After an illness brings María Guadalupe and Ana to México City, María Guadalupe falls in love with Nicolás, a cab driver and good-hearted man, who had just moved to México to live with his grandmother. Living in fear that someone may recognize her daughter, Ana restricts María Guadalupe's actions, but Nicolás's grandmother learns Ana's secret without saying a word.

The girls' grandmother, Mercedes, and their uncle, Eduardo, have been searching for missing María Guadalupe for years, and the story inches closer and closer to the revelation of the truth as the ties of love eventually draw the three sisters together, weaving through the lives of those that surround them in unexpected ways.

Cast

Main 
 Lucero as María Guadalupe Rivas Iturbe/Salas/Miranda / María Paula Rivas Iturbe / María Fernanda Rivas Iturbe/Sandoval / Laura Rivas (Triplets' mother) 
 Luis José Santander as Nicolás Miranda

Recurring 

 Marga López as Doña Mercedes de Iturbe
 Luis Bayardo as Edmundo Sandoval
 Demián Bichir as Valente Segura
 Maty Huitrón as Ana Salas
 Felicia Mercado as Nancy Balboa
 Guillermo Murray as Alejandro Molina
 Ana Luisa Peluffo as Aurora Campos
 Otto Sirgo as Eduardo Rivas
 Juan Manuel Bernal as Gerardo Sandoval
 Bárbara Córcega as Flor
 Crystal as Soledad Jiménez
 Nerina Ferrer as Irene
 Mariana Karr as Susana Ferreira
 Verónica Merchant as Virginia Altamirano
 Alejandra Peniche as Julieta
 Angélica Vale as Tere
 Guillermo Zarur as Professor Mariano López
 Orlando Miguel as Osvaldo Larrea
 Eric del Castillo as Sacerdote
 Erik Rubín as Carlos León
 Guillermo Aguilar as Pablo Altamirano
 Emma Teresa Armendáriz as Felisa
 Enrique Becker as Sergio
 Rosenda Bernal as Sonia
 Víctor Carpinteiro as Javier
 Juan Carlos Colombo as Samuel Levy
 Luis de Icaza as Gordo
 Monica Miguel as Chole
 Fabián Robles as Genovevo "Geno" Ramos
 Mónika Sánchez as Diana
 Karla Talavera as Rosy
 Paty Thomas as Cecilia
 Gaston Tuset as Néstor Miranda
 Silvia Derbez as Doña Milagros
 Ernesto Laguardia as Bernardo Rivas

Guest stars 
 Raúl Velasco as Himself
 Eugenio Cobo as Himself
 Luis García as Himself
 Silvia Pinal as Herself
 Silvia Pasquel as Herself
 María Sorté as Herself
 Eugenio Derbez as Himself
 Leticia Calderón as Assistant of Silvia Pinal

Controversial ending
In the final episode, Maria Paula locks her two sisters in the basement of her mansion and holds them hostage.  As their uncle Eduardo tries to rescue them, Maria Paula shoots and kills him. In an off-screen melee, as Gerardo and Nicolas come to check on them well-being, another gunshot is heard by the viewing audience and both Maria Guadalupe and Maria Fernanda emerge from the room relatively unscathed, while Maria Paula is rolled out in a body bag along with Eduardo. Maria Guadalupe and Nicolas then have a typical fairy tale novela wedding.  In the final scene, Maria Guadalupe and Nicolas are in a hotel room on their honeymoon, but when the camera zooms into Maria Guadalupe's face, she rubs her eyebrow with her pinky finger, which was Maria Paula's trademark idiosyncratic habit.  This left viewers to speculate whether it was actually Maria Guadalupe instead of Maria Paula who died by gunshot wound and Maria Paula had assumed her identity.
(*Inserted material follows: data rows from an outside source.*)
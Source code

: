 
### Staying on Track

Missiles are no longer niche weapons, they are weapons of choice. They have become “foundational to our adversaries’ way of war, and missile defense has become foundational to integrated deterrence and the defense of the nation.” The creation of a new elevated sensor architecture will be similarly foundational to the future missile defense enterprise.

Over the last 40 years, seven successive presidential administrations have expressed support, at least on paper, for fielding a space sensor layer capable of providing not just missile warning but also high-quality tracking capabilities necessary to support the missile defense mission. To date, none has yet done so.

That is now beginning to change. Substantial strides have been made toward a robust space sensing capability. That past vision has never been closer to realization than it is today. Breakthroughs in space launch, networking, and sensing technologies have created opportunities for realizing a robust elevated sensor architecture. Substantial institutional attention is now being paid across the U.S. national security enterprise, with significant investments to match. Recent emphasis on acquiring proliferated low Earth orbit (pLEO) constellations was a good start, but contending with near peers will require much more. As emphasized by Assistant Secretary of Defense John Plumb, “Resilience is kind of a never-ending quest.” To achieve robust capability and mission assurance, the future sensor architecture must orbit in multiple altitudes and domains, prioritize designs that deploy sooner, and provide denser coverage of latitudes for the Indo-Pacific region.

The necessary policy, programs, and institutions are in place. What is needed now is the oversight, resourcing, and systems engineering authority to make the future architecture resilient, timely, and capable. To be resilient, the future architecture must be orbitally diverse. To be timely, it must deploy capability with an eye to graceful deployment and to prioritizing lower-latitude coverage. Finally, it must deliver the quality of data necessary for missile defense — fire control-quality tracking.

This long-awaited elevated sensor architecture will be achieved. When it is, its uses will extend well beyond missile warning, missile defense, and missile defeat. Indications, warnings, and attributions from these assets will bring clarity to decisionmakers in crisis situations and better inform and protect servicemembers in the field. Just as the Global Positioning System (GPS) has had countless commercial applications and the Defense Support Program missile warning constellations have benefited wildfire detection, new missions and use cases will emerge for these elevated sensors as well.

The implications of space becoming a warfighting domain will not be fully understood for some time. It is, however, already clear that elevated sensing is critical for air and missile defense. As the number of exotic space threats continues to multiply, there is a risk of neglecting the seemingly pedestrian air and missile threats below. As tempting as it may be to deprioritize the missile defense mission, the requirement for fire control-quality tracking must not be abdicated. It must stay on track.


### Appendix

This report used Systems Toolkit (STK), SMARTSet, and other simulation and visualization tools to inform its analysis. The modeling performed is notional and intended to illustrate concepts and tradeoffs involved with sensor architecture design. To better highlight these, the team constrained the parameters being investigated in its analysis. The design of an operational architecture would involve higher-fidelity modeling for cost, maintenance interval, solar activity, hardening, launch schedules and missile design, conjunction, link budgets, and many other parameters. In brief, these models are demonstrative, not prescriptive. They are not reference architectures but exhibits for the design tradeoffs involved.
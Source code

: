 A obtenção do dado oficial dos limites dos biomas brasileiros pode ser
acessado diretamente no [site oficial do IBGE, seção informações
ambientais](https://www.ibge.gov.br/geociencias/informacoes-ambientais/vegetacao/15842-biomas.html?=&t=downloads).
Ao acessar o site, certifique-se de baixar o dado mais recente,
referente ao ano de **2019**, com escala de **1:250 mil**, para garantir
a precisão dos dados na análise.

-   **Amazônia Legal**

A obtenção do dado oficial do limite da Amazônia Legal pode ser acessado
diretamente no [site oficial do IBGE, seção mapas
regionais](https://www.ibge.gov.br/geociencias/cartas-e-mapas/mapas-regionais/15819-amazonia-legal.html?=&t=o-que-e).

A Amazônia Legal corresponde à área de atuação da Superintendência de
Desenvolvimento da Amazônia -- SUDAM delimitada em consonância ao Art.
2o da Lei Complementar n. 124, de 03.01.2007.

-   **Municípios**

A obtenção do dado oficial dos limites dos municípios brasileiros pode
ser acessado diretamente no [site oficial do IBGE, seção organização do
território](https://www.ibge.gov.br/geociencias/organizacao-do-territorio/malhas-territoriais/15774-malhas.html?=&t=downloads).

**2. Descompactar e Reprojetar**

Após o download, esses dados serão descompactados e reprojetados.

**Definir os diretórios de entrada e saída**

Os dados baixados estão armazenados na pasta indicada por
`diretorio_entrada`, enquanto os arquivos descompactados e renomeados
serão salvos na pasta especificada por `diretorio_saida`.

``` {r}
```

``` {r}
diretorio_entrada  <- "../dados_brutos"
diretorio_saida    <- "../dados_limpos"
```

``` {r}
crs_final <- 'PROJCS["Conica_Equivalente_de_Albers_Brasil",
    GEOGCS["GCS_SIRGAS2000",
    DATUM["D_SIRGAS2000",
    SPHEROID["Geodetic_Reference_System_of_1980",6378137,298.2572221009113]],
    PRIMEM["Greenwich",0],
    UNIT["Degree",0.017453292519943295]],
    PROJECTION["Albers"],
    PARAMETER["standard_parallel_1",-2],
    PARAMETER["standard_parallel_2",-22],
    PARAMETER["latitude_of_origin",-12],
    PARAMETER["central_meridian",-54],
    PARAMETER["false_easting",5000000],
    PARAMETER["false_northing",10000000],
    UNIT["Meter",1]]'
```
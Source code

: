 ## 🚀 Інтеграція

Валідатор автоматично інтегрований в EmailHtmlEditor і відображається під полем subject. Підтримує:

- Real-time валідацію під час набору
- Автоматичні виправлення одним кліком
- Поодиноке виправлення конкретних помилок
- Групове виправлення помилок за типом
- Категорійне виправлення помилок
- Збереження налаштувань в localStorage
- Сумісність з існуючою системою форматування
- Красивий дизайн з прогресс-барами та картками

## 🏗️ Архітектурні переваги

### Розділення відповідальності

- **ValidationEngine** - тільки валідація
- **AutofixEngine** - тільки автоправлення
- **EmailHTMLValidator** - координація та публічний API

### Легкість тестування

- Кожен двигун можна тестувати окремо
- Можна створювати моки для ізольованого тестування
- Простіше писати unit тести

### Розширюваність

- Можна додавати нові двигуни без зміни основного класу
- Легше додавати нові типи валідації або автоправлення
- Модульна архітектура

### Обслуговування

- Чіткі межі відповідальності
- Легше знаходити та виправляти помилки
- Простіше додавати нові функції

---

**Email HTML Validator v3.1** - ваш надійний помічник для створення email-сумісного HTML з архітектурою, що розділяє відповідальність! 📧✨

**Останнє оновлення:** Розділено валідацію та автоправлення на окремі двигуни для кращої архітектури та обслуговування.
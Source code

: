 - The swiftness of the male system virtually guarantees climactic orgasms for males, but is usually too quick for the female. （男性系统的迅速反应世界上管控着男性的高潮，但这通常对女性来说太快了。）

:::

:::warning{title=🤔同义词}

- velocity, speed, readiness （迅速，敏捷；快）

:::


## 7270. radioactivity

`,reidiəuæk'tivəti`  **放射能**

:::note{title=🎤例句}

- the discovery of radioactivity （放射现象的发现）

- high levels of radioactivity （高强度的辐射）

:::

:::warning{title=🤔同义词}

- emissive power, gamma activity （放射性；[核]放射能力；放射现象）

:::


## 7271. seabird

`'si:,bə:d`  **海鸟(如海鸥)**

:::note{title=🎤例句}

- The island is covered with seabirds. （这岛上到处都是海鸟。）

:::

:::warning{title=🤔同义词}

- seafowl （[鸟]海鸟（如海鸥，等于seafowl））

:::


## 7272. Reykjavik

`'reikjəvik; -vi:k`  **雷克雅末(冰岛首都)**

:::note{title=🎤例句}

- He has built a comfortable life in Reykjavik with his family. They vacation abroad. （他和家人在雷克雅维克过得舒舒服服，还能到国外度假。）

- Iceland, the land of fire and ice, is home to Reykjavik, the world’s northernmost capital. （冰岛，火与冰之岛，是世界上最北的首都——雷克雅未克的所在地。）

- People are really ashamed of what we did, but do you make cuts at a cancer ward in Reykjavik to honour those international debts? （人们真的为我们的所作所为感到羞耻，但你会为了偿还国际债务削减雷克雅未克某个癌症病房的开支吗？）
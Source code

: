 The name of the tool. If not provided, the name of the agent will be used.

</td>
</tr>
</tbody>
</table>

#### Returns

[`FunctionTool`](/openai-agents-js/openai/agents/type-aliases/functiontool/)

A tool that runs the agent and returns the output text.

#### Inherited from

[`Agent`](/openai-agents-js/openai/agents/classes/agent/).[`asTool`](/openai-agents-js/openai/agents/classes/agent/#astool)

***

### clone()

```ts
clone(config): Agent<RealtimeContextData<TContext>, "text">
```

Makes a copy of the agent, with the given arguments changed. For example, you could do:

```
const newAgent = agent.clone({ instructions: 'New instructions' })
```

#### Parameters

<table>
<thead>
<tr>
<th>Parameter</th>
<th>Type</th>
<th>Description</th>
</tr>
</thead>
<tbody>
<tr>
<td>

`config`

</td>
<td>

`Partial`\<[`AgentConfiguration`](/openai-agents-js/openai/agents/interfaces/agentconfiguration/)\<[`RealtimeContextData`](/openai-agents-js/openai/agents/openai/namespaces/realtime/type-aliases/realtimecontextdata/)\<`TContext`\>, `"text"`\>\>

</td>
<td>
The show's ending since then had left fans to debate over the fate of the two. Questions came up such as the timing of Maria Paula being able to change clothes, jewelry, makeup, and hair appearance with Maria Guadalupe before supposedly shooting her until help arrived, as well as how Maria Guadalupe was able to get loose and grab the gun to shoot Maria Paula.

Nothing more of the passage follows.